Comédie dramatique de Samuel Beckett, mise en scène de Alain Françon, avec Serge Merlin, Gilles Privat, Michel Robin et Isabelle Sadoyan.
Avant toute chose, dire que "Fin de partie", la deuxième pièce écrite par Samuel Beckett, n'est pas un texte abscons, compliqué, avec des niveaux de lecture pour universitaires.
Comme le proclamait Roger Blin, qui l'a mise en scène et interprétée à sa création, "Fin de partie" est "une pièce qui est à un niveau théâtral absolument direct, où il n'y a pas d'immense symbole à chercher, où le style est d'une absolue simplicité".
Jeu sur les êtres et sur les mots, prétexte pour Beckett à s'amuser avec sa langue d'adoption, "Fin de partie » n'est ni datée ni actuelle, ni à jouer dans les conditions de 1957 ni dans celles d'aujourd'hui.
Alain Françon qui l'adapte en respectant très scrupuleusement et fort méthodiquement les didascalies dont Beckett n'est jamais avare, sait que c'est un exercice de style ludique, une passe d'armes entre deux êtres solitaires mais solidaires, un peut-être père et un peut-être fils, un faux-semblant maître et un pas ressemblant domestique, un aveugle qui ne bouge pas et un voyant qui bouge trop...
C'est une tragédie, c'est-à-dire qu'on est là pour s'amuser de nous-mêmes et de notre piètre condition, avant que l'on siffle l'extinction de la race, la fin de la partie humaine...
Dans ce cadre minimal, le seul trait d'époque à la discrétion du scénographe et du metteur en scène est la couleur des murs.

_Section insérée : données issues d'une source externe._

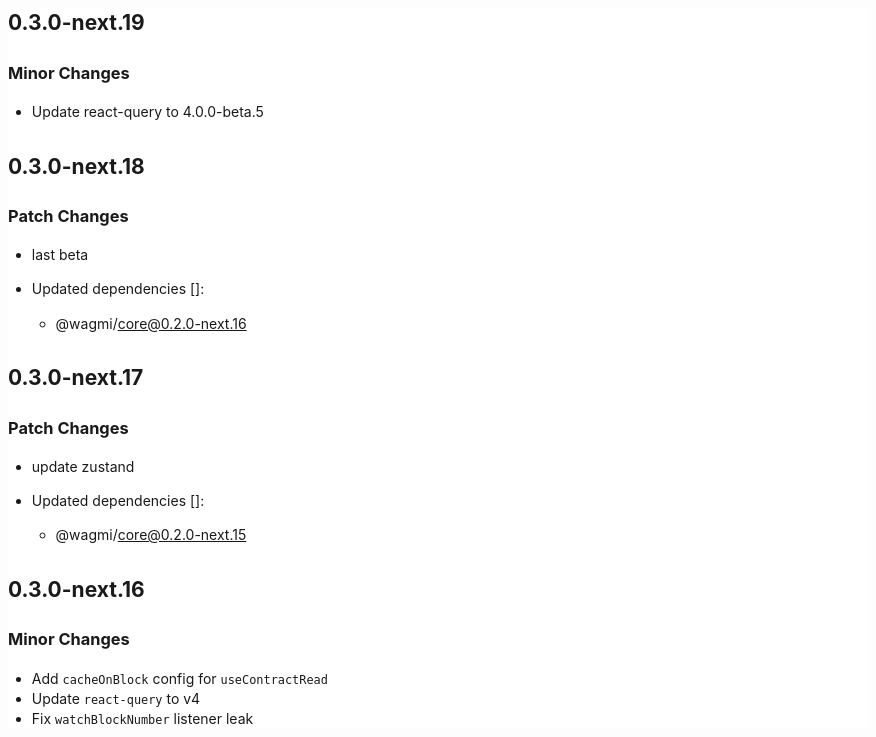 ## 0.3.0-next.19

### Minor Changes

- Update react-query to 4.0.0-beta.5

## 0.3.0-next.18

### Patch Changes

- last beta

- Updated dependencies []:
  - @wagmi/core@0.2.0-next.16

## 0.3.0-next.17

### Patch Changes

- update zustand

- Updated dependencies []:
  - @wagmi/core@0.2.0-next.15

## 0.3.0-next.16

### Minor Changes

- Add `cacheOnBlock` config for `useContractRead`
- Update `react-query` to v4
- Fix `watchBlockNumber` listener leak

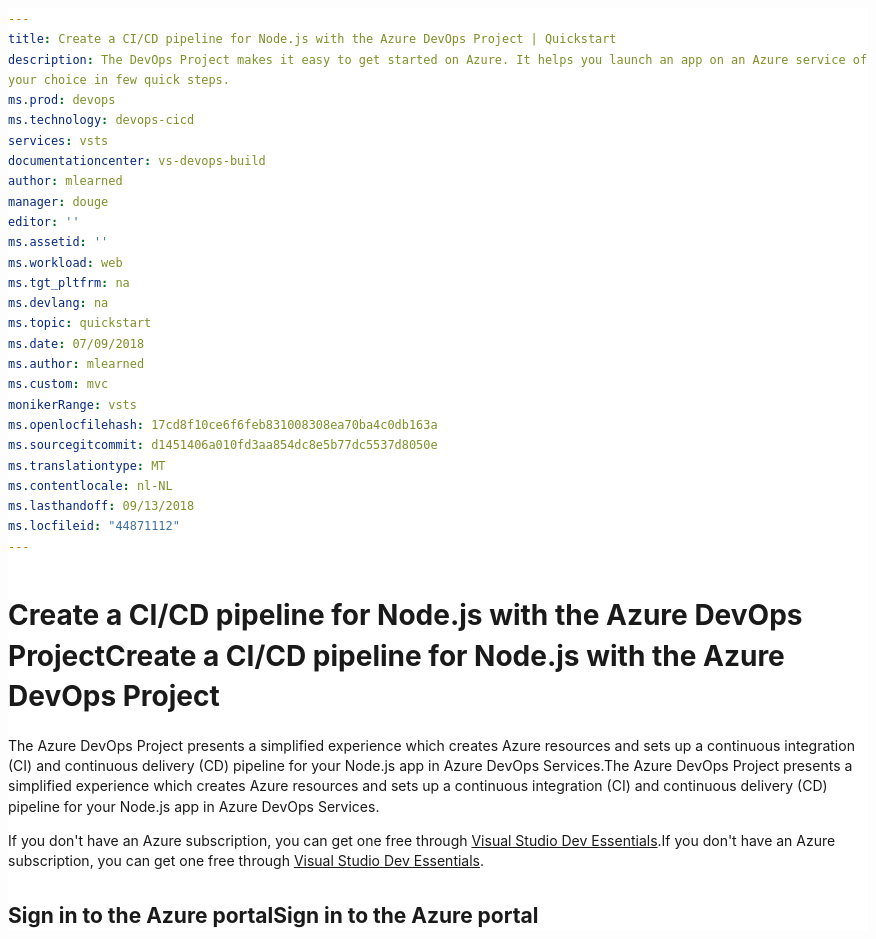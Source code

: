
 ```yaml
---
title: Create a CI/CD pipeline for Node.js with the Azure DevOps Project | Quickstart
description: The DevOps Project makes it easy to get started on Azure. It helps you launch an app on an Azure service of your choice in few quick steps.
ms.prod: devops
ms.technology: devops-cicd
services: vsts
documentationcenter: vs-devops-build
author: mlearned
manager: douge
editor: ''
ms.assetid: ''
ms.workload: web
ms.tgt_pltfrm: na
ms.devlang: na
ms.topic: quickstart
ms.date: 07/09/2018
ms.author: mlearned
ms.custom: mvc
monikerRange: vsts
ms.openlocfilehash: 17cd8f10ce6f6feb831008308ea70ba4c0db163a
ms.sourcegitcommit: d1451406a010fd3aa854dc8e5b77dc5537d8050e
ms.translationtype: MT
ms.contentlocale: nl-NL
ms.lasthandoff: 09/13/2018
ms.locfileid: "44871112"
---
```

# <a name="create-a-cicd-pipeline-for-nodejs-with-the-azure-devops-project"></a><span data-ttu-id="b4317-104">Create a CI/CD pipeline for Node.js with the Azure DevOps Project</span><span class="sxs-lookup"><span data-stu-id="b4317-104">Create a CI/CD pipeline for Node.js with the Azure DevOps Project</span></span>

<span data-ttu-id="b4317-105">The Azure DevOps Project presents a simplified experience which creates Azure resources and sets up a continuous integration (CI) and continuous delivery (CD) pipeline for your Node.js app in Azure DevOps Services.</span><span class="sxs-lookup"><span data-stu-id="b4317-105">The Azure DevOps Project presents a simplified experience which creates Azure resources and sets up a continuous integration (CI) and continuous delivery (CD) pipeline for your Node.js app in Azure DevOps Services.</span></span>  

<span data-ttu-id="b4317-106">If you don't have an Azure subscription, you can get one free through [Visual Studio Dev Essentials](https://visualstudio.microsoft.com/dev-essentials/).</span><span class="sxs-lookup"><span data-stu-id="b4317-106">If you don't have an Azure subscription, you can get one free through [Visual Studio Dev Essentials](https://visualstudio.microsoft.com/dev-essentials/).</span></span>

## <a name="sign-in-to-the-azure-portal"></a><span data-ttu-id="b4317-107">Sign in to the Azure portal</span><span class="sxs-lookup"><span data-stu-id="b4317-107">Sign in to the Azure portal</span></span>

Au milieu de ce monde d'un gris noir dont Jacques Gabel et Alain Françon n'ont pas exagéré la noirceur, se débattent en vains débats, Hamm, un grabataire sur son simili-trone à roulettes personnifié à l'excès par un Serge Merlin hésitant entre être Lear et Shakespeare, entre Homère et amer, et Clov, un vieux ludion blanc, que Gilles Privat rend poétiquement comparable au spermatozoïde que jouait Woody Allen.
On aurait préféré que Serge Merlin modère ses colères comme l'envisageait Beckett qui rêvait d'un Hamm moins tempétueux et plus dans l'autodérision. Car, au fond, "Fin de partie" décrit une journée ordinaire de Hamm et de Clov. Ils ne sont pas dans la haine définitive, mais dans un jeu de rôles bien établi, dans un rituel où l'amour et l'amitié se cachent derrière certaines paroles excessives.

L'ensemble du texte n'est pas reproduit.